Extracted entries:
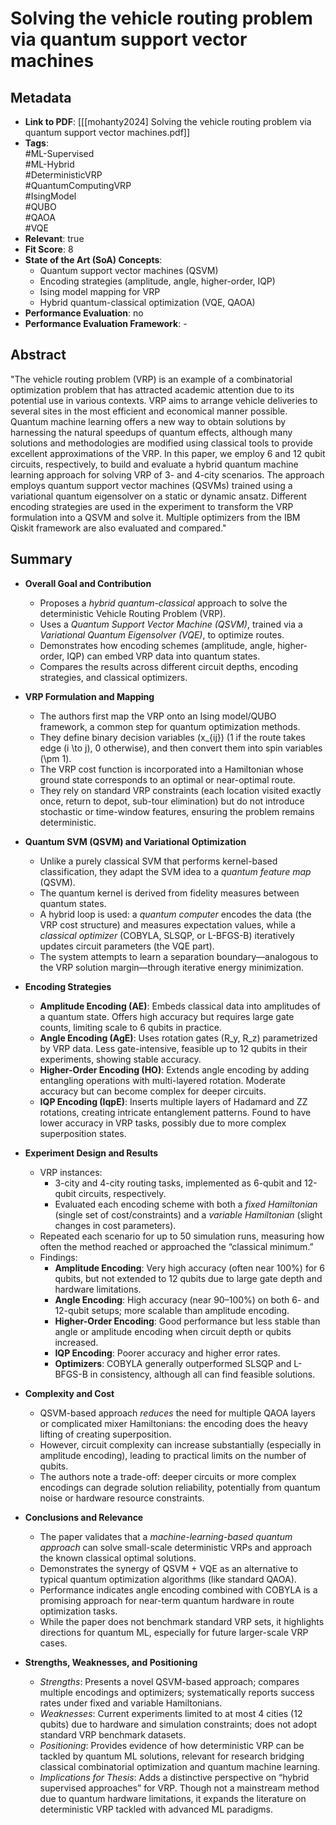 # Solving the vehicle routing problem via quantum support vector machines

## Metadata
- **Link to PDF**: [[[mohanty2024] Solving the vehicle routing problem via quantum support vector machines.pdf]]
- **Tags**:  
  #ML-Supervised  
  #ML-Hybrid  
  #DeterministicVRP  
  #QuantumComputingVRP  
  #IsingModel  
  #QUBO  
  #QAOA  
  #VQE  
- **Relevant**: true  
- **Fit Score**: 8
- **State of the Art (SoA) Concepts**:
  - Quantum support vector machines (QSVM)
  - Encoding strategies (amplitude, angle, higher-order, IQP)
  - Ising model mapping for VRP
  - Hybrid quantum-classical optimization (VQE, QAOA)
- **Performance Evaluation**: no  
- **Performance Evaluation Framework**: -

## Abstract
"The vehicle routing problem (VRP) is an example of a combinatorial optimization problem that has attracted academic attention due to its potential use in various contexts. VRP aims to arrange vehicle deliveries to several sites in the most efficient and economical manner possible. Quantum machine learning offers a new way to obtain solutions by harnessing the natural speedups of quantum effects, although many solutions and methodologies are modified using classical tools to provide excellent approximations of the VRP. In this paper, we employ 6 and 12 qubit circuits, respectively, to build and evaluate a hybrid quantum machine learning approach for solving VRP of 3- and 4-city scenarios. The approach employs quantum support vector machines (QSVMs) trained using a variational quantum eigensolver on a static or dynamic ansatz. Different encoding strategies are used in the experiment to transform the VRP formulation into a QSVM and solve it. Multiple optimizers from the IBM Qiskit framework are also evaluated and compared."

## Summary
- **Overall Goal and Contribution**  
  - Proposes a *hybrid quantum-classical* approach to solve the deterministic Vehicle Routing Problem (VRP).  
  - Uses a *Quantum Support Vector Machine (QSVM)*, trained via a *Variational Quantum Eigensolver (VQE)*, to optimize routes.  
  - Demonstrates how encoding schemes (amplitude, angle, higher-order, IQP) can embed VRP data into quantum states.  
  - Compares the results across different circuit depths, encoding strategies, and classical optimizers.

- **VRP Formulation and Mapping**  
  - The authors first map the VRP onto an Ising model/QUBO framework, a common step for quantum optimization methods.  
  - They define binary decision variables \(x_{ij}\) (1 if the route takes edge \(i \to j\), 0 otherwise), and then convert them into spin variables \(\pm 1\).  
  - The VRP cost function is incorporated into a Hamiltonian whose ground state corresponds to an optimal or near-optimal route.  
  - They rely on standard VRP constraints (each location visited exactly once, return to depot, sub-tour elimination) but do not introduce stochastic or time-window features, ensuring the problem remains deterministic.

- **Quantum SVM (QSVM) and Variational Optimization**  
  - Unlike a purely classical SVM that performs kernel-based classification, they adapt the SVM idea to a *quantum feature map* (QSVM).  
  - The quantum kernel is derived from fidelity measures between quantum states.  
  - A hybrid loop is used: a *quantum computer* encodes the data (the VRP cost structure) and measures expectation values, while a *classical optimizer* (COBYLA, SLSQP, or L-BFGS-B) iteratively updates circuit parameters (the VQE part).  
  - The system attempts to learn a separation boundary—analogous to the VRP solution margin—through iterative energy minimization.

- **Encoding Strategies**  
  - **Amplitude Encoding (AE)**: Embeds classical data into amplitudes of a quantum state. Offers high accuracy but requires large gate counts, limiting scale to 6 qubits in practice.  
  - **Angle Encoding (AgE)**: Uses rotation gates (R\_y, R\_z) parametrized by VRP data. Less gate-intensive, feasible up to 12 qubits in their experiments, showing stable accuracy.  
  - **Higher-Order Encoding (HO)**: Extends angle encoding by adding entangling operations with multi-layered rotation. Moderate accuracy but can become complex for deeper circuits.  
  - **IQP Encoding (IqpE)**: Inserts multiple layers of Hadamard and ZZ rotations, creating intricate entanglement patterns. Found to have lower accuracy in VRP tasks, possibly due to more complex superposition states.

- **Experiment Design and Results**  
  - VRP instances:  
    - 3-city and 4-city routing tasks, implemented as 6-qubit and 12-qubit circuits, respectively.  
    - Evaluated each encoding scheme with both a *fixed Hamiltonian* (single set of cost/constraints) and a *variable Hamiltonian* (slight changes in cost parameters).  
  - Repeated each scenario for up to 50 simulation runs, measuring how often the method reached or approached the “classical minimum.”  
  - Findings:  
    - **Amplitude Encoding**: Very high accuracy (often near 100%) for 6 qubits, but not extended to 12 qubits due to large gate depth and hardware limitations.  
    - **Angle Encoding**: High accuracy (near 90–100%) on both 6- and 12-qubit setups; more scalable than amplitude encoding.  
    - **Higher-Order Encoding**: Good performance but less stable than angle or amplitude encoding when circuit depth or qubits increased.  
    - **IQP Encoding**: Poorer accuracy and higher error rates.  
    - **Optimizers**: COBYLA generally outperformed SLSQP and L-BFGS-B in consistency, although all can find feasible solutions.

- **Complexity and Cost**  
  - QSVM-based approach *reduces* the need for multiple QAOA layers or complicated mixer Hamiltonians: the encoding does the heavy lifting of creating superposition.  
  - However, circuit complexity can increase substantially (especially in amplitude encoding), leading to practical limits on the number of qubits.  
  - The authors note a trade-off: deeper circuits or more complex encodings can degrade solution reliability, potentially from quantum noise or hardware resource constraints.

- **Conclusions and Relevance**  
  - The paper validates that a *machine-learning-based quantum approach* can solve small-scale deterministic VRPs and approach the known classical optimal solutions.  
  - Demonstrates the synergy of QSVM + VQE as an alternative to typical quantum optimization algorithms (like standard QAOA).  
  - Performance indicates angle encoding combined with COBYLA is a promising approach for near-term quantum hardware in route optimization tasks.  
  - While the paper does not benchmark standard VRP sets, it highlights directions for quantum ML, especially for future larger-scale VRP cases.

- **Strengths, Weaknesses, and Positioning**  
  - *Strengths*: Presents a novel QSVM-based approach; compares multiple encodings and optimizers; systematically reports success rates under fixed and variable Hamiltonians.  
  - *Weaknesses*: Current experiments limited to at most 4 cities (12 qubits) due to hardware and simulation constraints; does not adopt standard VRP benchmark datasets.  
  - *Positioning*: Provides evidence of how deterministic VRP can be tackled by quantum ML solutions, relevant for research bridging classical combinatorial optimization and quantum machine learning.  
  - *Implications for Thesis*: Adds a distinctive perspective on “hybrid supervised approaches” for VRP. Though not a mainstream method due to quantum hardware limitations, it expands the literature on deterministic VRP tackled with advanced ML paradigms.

Exercise prompt:
Print exactly the lines above from the one with "#QuantumComputingVRP" to the one with "- Quantum support vector machines (QSVM)", including both.

Your response:
  #QuantumComputingVRP  
  #IsingModel  
  #QUBO  
  #QAOA  
  #VQE  
- **Relevant**: true  
- **Fit Score**: 8
- **State of the Art (SoA) Concepts**:
  - Quantum support vector machines (QSVM)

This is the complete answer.